* Records shown:
--
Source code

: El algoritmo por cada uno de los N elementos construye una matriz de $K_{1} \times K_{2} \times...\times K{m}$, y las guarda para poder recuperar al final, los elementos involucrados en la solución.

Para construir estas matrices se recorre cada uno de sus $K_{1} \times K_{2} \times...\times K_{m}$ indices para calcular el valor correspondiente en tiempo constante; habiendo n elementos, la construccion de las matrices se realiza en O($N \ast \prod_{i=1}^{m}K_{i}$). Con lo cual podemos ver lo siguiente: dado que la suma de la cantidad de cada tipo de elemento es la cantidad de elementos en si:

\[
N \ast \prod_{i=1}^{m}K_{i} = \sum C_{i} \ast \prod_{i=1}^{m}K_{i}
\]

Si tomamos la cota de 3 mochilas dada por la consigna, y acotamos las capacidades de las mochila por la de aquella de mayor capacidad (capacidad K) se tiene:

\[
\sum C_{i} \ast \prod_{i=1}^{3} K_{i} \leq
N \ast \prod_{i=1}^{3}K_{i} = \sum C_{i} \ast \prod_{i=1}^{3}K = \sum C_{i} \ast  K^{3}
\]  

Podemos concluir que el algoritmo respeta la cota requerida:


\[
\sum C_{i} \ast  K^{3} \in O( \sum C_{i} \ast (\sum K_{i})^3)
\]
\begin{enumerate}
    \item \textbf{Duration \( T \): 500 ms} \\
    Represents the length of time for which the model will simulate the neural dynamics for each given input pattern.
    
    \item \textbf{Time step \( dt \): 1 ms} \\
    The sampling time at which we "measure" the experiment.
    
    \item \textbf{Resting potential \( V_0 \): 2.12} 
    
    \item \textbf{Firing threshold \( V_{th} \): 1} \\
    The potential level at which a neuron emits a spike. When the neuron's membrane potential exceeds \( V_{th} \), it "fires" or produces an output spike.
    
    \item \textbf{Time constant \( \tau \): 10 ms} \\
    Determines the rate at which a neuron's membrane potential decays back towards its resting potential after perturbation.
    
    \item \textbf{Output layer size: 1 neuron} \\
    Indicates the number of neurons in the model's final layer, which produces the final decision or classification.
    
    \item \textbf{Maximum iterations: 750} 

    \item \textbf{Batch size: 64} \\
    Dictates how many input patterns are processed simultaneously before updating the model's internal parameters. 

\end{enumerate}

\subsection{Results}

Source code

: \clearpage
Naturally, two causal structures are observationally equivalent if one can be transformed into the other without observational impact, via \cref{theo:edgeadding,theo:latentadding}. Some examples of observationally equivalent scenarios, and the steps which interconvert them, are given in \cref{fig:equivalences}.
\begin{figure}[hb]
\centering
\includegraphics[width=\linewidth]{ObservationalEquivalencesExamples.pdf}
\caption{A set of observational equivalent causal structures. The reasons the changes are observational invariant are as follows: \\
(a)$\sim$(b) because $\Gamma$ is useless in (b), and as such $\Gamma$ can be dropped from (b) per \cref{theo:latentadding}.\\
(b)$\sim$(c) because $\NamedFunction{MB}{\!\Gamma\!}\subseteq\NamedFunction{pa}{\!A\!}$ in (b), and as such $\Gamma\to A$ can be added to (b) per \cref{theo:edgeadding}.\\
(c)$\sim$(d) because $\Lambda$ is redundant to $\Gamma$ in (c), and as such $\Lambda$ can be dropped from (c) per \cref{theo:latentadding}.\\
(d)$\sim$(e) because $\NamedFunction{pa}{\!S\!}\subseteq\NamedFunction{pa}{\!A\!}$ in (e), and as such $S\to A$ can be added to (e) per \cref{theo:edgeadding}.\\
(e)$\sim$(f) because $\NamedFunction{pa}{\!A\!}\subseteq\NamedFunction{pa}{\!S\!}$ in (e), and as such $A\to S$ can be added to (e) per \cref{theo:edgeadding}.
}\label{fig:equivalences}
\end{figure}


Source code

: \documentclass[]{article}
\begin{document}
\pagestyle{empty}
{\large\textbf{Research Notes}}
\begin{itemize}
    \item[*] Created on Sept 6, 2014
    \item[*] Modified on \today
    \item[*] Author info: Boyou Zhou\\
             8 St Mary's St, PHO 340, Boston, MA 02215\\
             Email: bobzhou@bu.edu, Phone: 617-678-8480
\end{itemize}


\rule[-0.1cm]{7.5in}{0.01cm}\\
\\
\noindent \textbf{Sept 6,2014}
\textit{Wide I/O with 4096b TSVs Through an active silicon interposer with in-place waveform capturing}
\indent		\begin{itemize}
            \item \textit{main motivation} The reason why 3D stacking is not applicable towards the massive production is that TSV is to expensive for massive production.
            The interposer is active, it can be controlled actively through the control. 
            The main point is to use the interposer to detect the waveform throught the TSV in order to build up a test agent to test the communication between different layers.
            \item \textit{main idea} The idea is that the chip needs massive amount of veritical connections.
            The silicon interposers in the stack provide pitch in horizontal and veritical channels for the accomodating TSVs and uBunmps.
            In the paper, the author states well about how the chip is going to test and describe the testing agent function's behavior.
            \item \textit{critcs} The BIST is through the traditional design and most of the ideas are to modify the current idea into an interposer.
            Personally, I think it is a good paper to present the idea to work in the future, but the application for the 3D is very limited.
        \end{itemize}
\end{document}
--
* Work instruction: Give the listing again. Leave every word as it stands.

* Answer section:
Source code

: El algoritmo por cada uno de los N elementos construye una matriz de $K_{1} \times K_{2} \times...\times K{m}$, y las guarda para poder recuperar al final, los elementos involucrados en la solución.

Para construir estas matrices se recorre cada uno de sus $K_{1} \times K_{2} \times...\times K_{m}$ indices para calcular el valor correspondiente en tiempo constante; habiendo n elementos, la construccion de las matrices se realiza en O($N \ast \prod_{i=1}^{m}K_{i}$). Con lo cual podemos ver lo siguiente: dado que la suma de la cantidad de cada tipo de elemento es la cantidad de elementos en si:

\[
N \ast \prod_{i=1}^{m}K_{i} = \sum C_{i} \ast \prod_{i=1}^{m}K_{i}
\]

Si tomamos la cota de 3 mochilas dada por la consigna, y acotamos las capacidades de las mochila por la de aquella de mayor capacidad (capacidad K) se tiene:

\[
\sum C_{i} \ast \prod_{i=1}^{3} K_{i} \leq
N \ast \prod_{i=1}^{3}K_{i} = \sum C_{i} \ast \prod_{i=1}^{3}K = \sum C_{i} \ast  K^{3}
\]  

Podemos concluir que el algoritmo respeta la cota requerida:


\[
\sum C_{i} \ast  K^{3} \in O( \sum C_{i} \ast (\sum K_{i})^3)
\]
\begin{enumerate}
    \item \textbf{Duration \( T \): 500 ms} \\
    Represents the length of time for which the model will simulate the neural dynamics for each given input pattern.
    
    \item \textbf{Time step \( dt \): 1 ms} \\
    The sampling time at which we "measure" the experiment.
    
    \item \textbf{Resting potential \( V_0 \): 2.12} 
    
    \item \textbf{Firing threshold \( V_{th} \): 1} \\
    The potential level at which a neuron emits a spike. When the neuron's membrane potential exceeds \( V_{th} \), it "fires" or produces an output spike.
    
    \item \textbf{Time constant \( \tau \): 10 ms} \\
    Determines the rate at which a neuron's membrane potential decays back towards its resting potential after perturbation.
    
    \item \textbf{Output layer size: 1 neuron} \\
    Indicates the number of neurons in the model's final layer, which produces the final decision or classification.
    
    \item \textbf{Maximum iterations: 750} 

    \item \textbf{Batch size: 64} \\
    Dictates how many input patterns are processed simultaneously before updating the model's internal parameters. 

\end{enumerate}

\subsection{Results}

Source code

: \clearpage
Naturally, two causal structures are observationally equivalent if one can be transformed into the other without observational impact, via \cref{theo:edgeadding,theo:latentadding}. Some examples of observationally equivalent scenarios, and the steps which interconvert them, are given in \cref{fig:equivalences}.
\begin{figure}[hb]
\centering
\includegraphics[width=\linewidth]{ObservationalEquivalencesExamples.pdf}
\caption{A set of observational equivalent causal structures. The reasons the changes are observational invariant are as follows: \\
(a)$\sim$(b) because $\Gamma$ is useless in (b), and as such $\Gamma$ can be dropped from (b) per \cref{theo:latentadding}.\\
(b)$\sim$(c) because $\NamedFunction{MB}{\!\Gamma\!}\subseteq\NamedFunction{pa}{\!A\!}$ in (b), and as such $\Gamma\to A$ can be added to (b) per \cref{theo:edgeadding}.\\
(c)$\sim$(d) because $\Lambda$ is redundant to $\Gamma$ in (c), and as such $\Lambda$ can be dropped from (c) per \cref{theo:latentadding}.\\
(d)$\sim$(e) because $\NamedFunction{pa}{\!S\!}\subseteq\NamedFunction{pa}{\!A\!}$ in (e), and as such $S\to A$ can be added to (e) per \cref{theo:edgeadding}.\\
(e)$\sim$(f) because $\NamedFunction{pa}{\!A\!}\subseteq\NamedFunction{pa}{\!S\!}$ in (e), and as such $A\to S$ can be added to (e) per \cref{theo:edgeadding}.
}\label{fig:equivalences}
\end{figure}


Source code

: \documentclass[]{article}
\begin{document}
\pagestyle{empty}
{\large\textbf{Research Notes}}
\begin{itemize}
    \item[*] Created on Sept 6, 2014
    \item[*] Modified on \today
    \item[*] Author info: Boyou Zhou\\
             8 St Mary's St, PHO 340, Boston, MA 02215\\
             Email: bobzhou@bu.edu, Phone: 617-678-8480
\end{itemize}


\rule[-0.1cm]{7.5in}{0.01cm}\\
\\
\noindent \textbf{Sept 6,2014}
\textit{Wide I/O with 4096b TSVs Through an active silicon interposer with in-place waveform capturing}
\indent		\begin{itemize}
            \item \textit{main motivation} The reason why 3D stacking is not applicable towards the massive production is that TSV is to expensive for massive production.
            The interposer is active, it can be controlled actively through the control. 
            The main point is to use the interposer to detect the waveform throught the TSV in order to build up a test agent to test the communication between different layers.
            \item \textit{main idea} The idea is that the chip needs massive amount of veritical connections.
            The silicon interposers in the stack provide pitch in horizontal and veritical channels for the accomodating TSVs and uBunmps.
            In the paper, the author states well about how the chip is going to test and describe the testing agent function's behavior.
            \item \textit{critcs} The BIST is through the traditional design and most of the ideas are to modify the current idea into an interposer.
            Personally, I think it is a good paper to present the idea to work in the future, but the application for the 3D is very limited.
        \end{itemize}
\end{document}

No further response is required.